Wednesday, April 22, 2015

Millennial Generation Electorate

Journalist's Resource

Political strategists and candidates will be well-served to keep their eyes on an important demographic shift while thinking about how to connect with Millennial generation voters.

In 2015, the Millennial generation — those ages 18 to 34, and born between 1981 and 1997 — is set to become larger than the Baby Boom generation. (This will be true, even as the country’s median age continues to rise.)

Over the next three decades or so, the cohort of Baby Boomers will decline in size steadily, and by mid-century only about 1 in 5 will be living, as the Pew Research Center points out.
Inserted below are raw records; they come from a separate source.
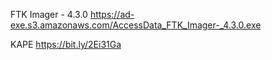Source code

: FTK Imager - 4.3.0
  https://ad-exe.s3.amazonaws.com/AccessData_FTK_Imager-_4.3.0.exe
  
KAPE
  https://bit.ly/2Ei31Ga
  
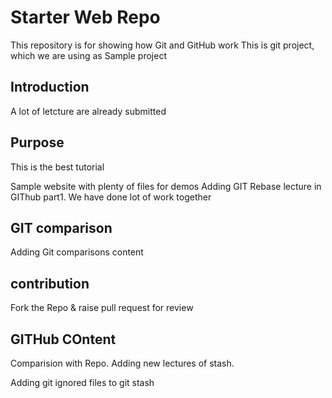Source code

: # Starter Web Repo

This repository is for showing how Git and GitHub work
This is git project, which we are using as Sample project

## Introduction
A lot of letcture are already submitted

## Purpose
This is the best tutorial

Sample website with plenty of files for demos
Adding GIT Rebase lecture in GIThub part1. We have done lot of work together

## GIT comparison
Adding Git comparisons content

## contribution
Fork the Repo & raise pull request for review

## GITHub COntent
Comparision with Repo.
Adding new lectures of stash.

Adding git ignored files to git stash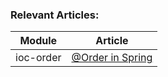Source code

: ### Relevant Articles: 

Module | Article
--|--
ioc-order | [@Order in Spring](http://www.baeldung.com/spring-order)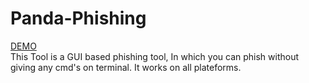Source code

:# Panda-Phishing
<a href="https://panda.lxance.xyz">DEMO</a><br>
This Tool is a GUI based phishing tool, In which you can phish without giving any cmd's on terminal. It works on all plateforms.
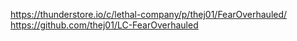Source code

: https://thunderstore.io/c/lethal-company/p/thej01/FearOverhauled/
https://github.com/thej01/LC-FearOverhauled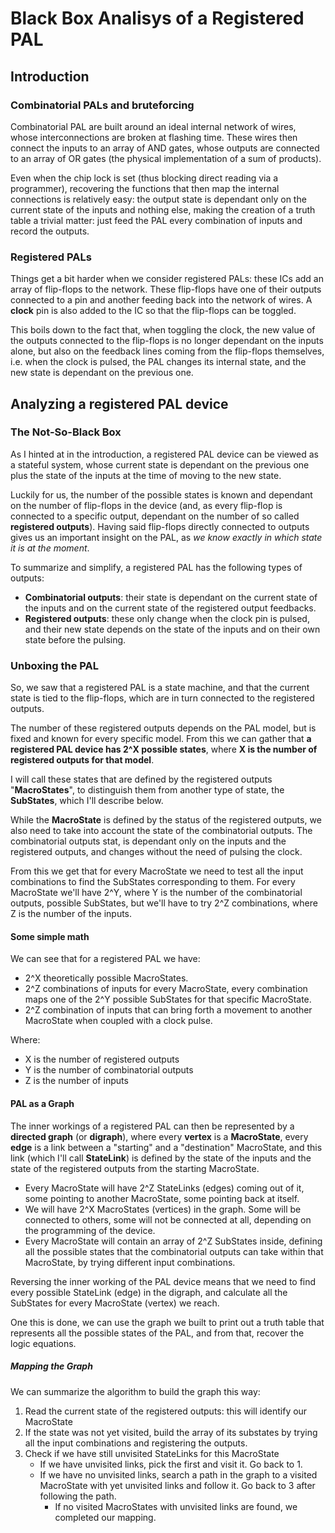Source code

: # Black Box Analisys of a Registered PAL

## Introduction

### Combinatorial PALs and bruteforcing

Combinatorial PAL are built around an ideal internal network of wires, whose interconnections are broken at flashing time. These wires then connect the inputs to an array of AND gates, whose outputs are connected to an array of OR gates (the physical implementation of a sum of products).

Even when the chip lock is set (thus blocking direct reading via a programmer), recovering the functions that then map the internal connections is relatively easy: the output state is dependant only on the current state of the inputs and nothing else, making the creation of a truth table a trivial matter: just feed the PAL every combination of inputs and record the outputs.

### Registered PALs

Things get a bit harder when we consider registered PALs: these ICs add an array of flip-flops to the network.
These flip-flops have one of their outputs connected to a pin and another feeding back into the network of wires. A **clock** pin is also added to the IC so that the flip-flops can be toggled.

This boils down to the fact that, when toggling the clock, the new value of the outputs connected to the flip-flops is no longer dependant on the inputs alone, but also on the feedback lines coming from the flip-flops themselves, i.e. when the clock is pulsed, the PAL changes its internal state, and the new state is dependant on the previous one.

## Analyzing a registered PAL device

### The Not-So-Black Box

As I hinted at in the introduction, a registered PAL device can be viewed as a stateful system, whose current state is dependant on the previous one plus the state of the inputs at the time of moving to the new state.

Luckily for us, the number of the possible states is known and dependant on the number of flip-flops in the device (and, as every flip-flop is connected to a specific output, dependant on the number of so called **registered outputs**). Having said flip-flops directly connected to outputs gives us an important insight on the PAL, as *we know exactly in which state it is at the moment*.

To summarize and simplify, a registered PAL has the following types of outputs:

- **Combinatorial outputs**: their state is dependant on the current state of the inputs and on the current state of the registered output feedbacks.
- **Registered outputs**: these only change when the clock pin is pulsed, and their new state depends on the state of the inputs and on their own state before the pulsing.

### Unboxing the PAL

So, we saw that a registered PAL is a state machine, and that the current state is tied to the flip-flops, which are in turn connected to the registered outputs.

The number of these registered outputs depends on the PAL model, but is fixed and known for every specific model. From this we can gather that **a registered PAL device has 2^X possible states**, where **X is the number of registered outputs for that model**.

I will call these states that are defined by the registered outputs "**MacroStates**", to distinguish them from another type of state, the **SubStates**, which I'll describe below.

While the **MacroState** is defined by the status of the registered outputs, we also need to take into account the state of the combinatorial outputs. The combinatorial outputs stat, is dependant only on the inputs and the registered outputs, and changes without the need of pulsing the clock.

From this we get that for every MacroState we need to test all the input combinations to find the SubStates corresponding to them. For every MacroState we'll have 2^Y, where Y is the number of the combinatorial outputs, possible SubStates, but we'll have to try 2^Z combinations, where Z is the number of the inputs.

#### Some simple math

We can see that for a registered PAL we have:

- 2^X theoretically possible MacroStates.
- 2^Z combinations of inputs for every MacroState, every combination maps one of the 2^Y possible SubStates for that specific MacroState.
- 2^Z combination of inputs that can bring forth a movement to another MacroState when coupled with a clock pulse.

Where:

- X is the number of registered outputs
- Y is the number of combinatorial outputs
- Z is the number of inputs

#### PAL as a Graph

The inner workings of a registered PAL can then be represented by a **directed graph** (or **digraph**), where every **vertex** is a **MacroState**, every **edge** is a link between a "starting" and a "destination" MacroState, and this link (which I'll call **StateLink**) is defined by the state of the inputs and the state of the registered outputs from the starting MacroState.

- Every MacroState will have 2^Z StateLinks (edges) coming out of it, some pointing to another MacroState, some pointing back at itself.
- We will have 2^X MacroStates (vertices) in the graph. Some will be connected to others, some will not be connected at all, depending on the programming of the device.
- Every MacroState will contain an array of 2^Z SubStates inside, defining all the possible states that the combinatorial outputs can take within that MacroState, by trying different input combinations.

Reversing the inner working of the PAL device means that we need to find every possible StateLink (edge) in the digraph, and calculate all the SubStates for every MacroState (vertex) we reach.

One this is done, we can use the graph we built to print out a truth table that represents all the possible states of the PAL, and from that, recover the logic equations.

##### Mapping the Graph

We can summarize the algorithm to build the graph this way:

1. Read the current state of the registered outputs: this will identify our MacroState
2. If the state was not yet visited, build the array of its substates by trying all the input combinations and registering the outputs.
3. Check if we have still unvisited StateLinks for this MacroState
    - If we have unvisited links, pick the first and visit it. Go back to 1.
    - If we have no unvisited links, search a path in the graph to a visited MacroState with yet unvisited links and follow it. Go back to 3 after following the path.
        - If no visited MacroStates with unvisited links are found, we completed our mapping.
As this giant post-war generation — the largest in U.S. history to this point — dwindles, so too will a defined set of news consumption habits that evolved around print newspapers and limited consumer broadcast choice. Meanwhile, a diverse new generation will come to maturity with a new set of embedded information, technology and communications practices and values.

A March 2015 report from the American Press Institute and the Associated Press-NORC Center for Public Affairs Research, “How Millennials Get News: Inside the Habits of America’s First Digital Generation,” draws new insights based on a survey of 1,046 members of the generation, as well as qualitative interviews in select cities. Working together as part of the Media Insight Project, the researchers set out to test some commonly held assumptions about Millennials — a highly digitally connected cohort — including that they are less interested in news than are past generations. The margin of error for the survey was plus or minus 3.8 percentage points.
The report’s findings include:
  • Eighty-five percent of Millennials surveyed said keeping up with news is at least somewhat important to them, and 38% said it is “very” or “extremely” important. Forty-five percent said they follow five or more “hard news topics.”
  • Just under two-thirds (64%) said they regularly follow what’s going on in the world and/or consume news articles or broadcasts.
  • Among the activities that Millennials engage in online, accessing news ranks somewhere in the middle: “Keeping up with the news falls only slightly behind the three most popular digital activities: checking and sending email (72%), keeping up with what friends are doing (71%), and streaming music, TV, or movies (68%).”
  • Among those surveyed, 88% said they get news from Facebook, while 33% said they get news from Twitter. “On 24 separate news and information topics probed, Facebook was the No. 1 gateway to learn about 13 of those, and the second-most cited gateway for seven others.”
  • Millennials reported encountering a range of opinions among their online information sources, especially those who reported encountering news more casually or incidentally: “Fully 73% of those Millennials who say they mostly bump into news and information throughout their day say the opinions in their feeds are an even mix of viewpoints, compared with 65% of those who call themselves active news seekers. Bumping into news, in other words, may widen the perspectives one is exposed to, not narrow them.”
  • There were differences between age cohorts within this generation: “Only a third of the youngest Millennials, those under age 25, describe themselves as mostly proactive news consumers. By contrast, fully half of those over age 30 do so. These older Millennials are evenly divided between those who mostly seek out news and those who mostly bump into it.”
“Millennials consume news and information in strikingly different ways than previous generations, and their paths to discovery are more nuanced and varied than some may have imagined,” the report concludes.